__WORK INSTRUCTION__
The entries that follow should be repeated exactly, with no pictures kept.

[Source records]
★ ★ ★
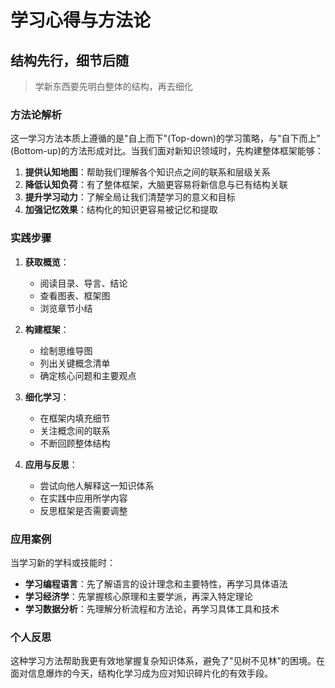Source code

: # 学习心得与方法论

## 结构先行，细节后随

> 学新东西要先明白整体的结构，再去细化

### 方法论解析

这一学习方法本质上遵循的是"自上而下"(Top-down)的学习策略，与"自下而上"(Bottom-up)的方法形成对比。当我们面对新知识领域时，先构建整体框架能够：

1. **提供认知地图**：帮助我们理解各个知识点之间的联系和层级关系
2. **降低认知负荷**：有了整体框架，大脑更容易将新信息与已有结构关联
3. **提升学习动力**：了解全局让我们清楚学习的意义和目标
4. **加强记忆效果**：结构化的知识更容易被记忆和提取

### 实践步骤

1. **获取概览**：
   - 阅读目录、导言、结论
   - 查看图表、框架图
   - 浏览章节小结

2. **构建框架**：
   - 绘制思维导图
   - 列出关键概念清单
   - 确定核心问题和主要观点

3. **细化学习**：
   - 在框架内填充细节
   - 关注概念间的联系
   - 不断回顾整体结构

4. **应用与反思**：
   - 尝试向他人解释这一知识体系
   - 在实践中应用所学内容
   - 反思框架是否需要调整

### 应用案例

当学习新的学科或技能时：
- **学习编程语言**：先了解语言的设计理念和主要特性，再学习具体语法
- **学习经济学**：先掌握核心原理和主要学派，再深入特定理论
- **学习数据分析**：先理解分析流程和方法论，再学习具体工具和技术

### 个人反思

这种学习方法帮助我更有效地掌握复杂知识体系，避免了"见树不见林"的困境。在面对信息爆炸的今天，结构化学习成为应对知识碎片化的有效手段。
★ ★ ★
__RESPONSE TO THE TASK__
Source code

: # 学习心得与方法论

## 结构先行，细节后随

> 学新东西要先明白整体的结构，再去细化

### 方法论解析

这一学习方法本质上遵循的是"自上而下"(Top-down)的学习策略，与"自下而上"(Bottom-up)的方法形成对比。当我们面对新知识领域时，先构建整体框架能够：

1. **提供认知地图**：帮助我们理解各个知识点之间的联系和层级关系
2. **降低认知负荷**：有了整体框架，大脑更容易将新信息与已有结构关联
3. **提升学习动力**：了解全局让我们清楚学习的意义和目标
4. **加强记忆效果**：结构化的知识更容易被记忆和提取

### 实践步骤

1. **获取概览**：
   - 阅读目录、导言、结论
   - 查看图表、框架图
   - 浏览章节小结

2. **构建框架**：
   - 绘制思维导图
   - 列出关键概念清单
   - 确定核心问题和主要观点

3. **细化学习**：
   - 在框架内填充细节
   - 关注概念间的联系
   - 不断回顾整体结构

4. **应用与反思**：
   - 尝试向他人解释这一知识体系
   - 在实践中应用所学内容
   - 反思框架是否需要调整

### 应用案例

当学习新的学科或技能时：
- **学习编程语言**：先了解语言的设计理念和主要特性，再学习具体语法
- **学习经济学**：先掌握核心原理和主要学派，再深入特定理论
- **学习数据分析**：先理解分析流程和方法论，再学习具体工具和技术

### 个人反思

这种学习方法帮助我更有效地掌握复杂知识体系，避免了"见树不见林"的困境。在面对信息爆炸的今天，结构化学习成为应对知识碎片化的有效手段。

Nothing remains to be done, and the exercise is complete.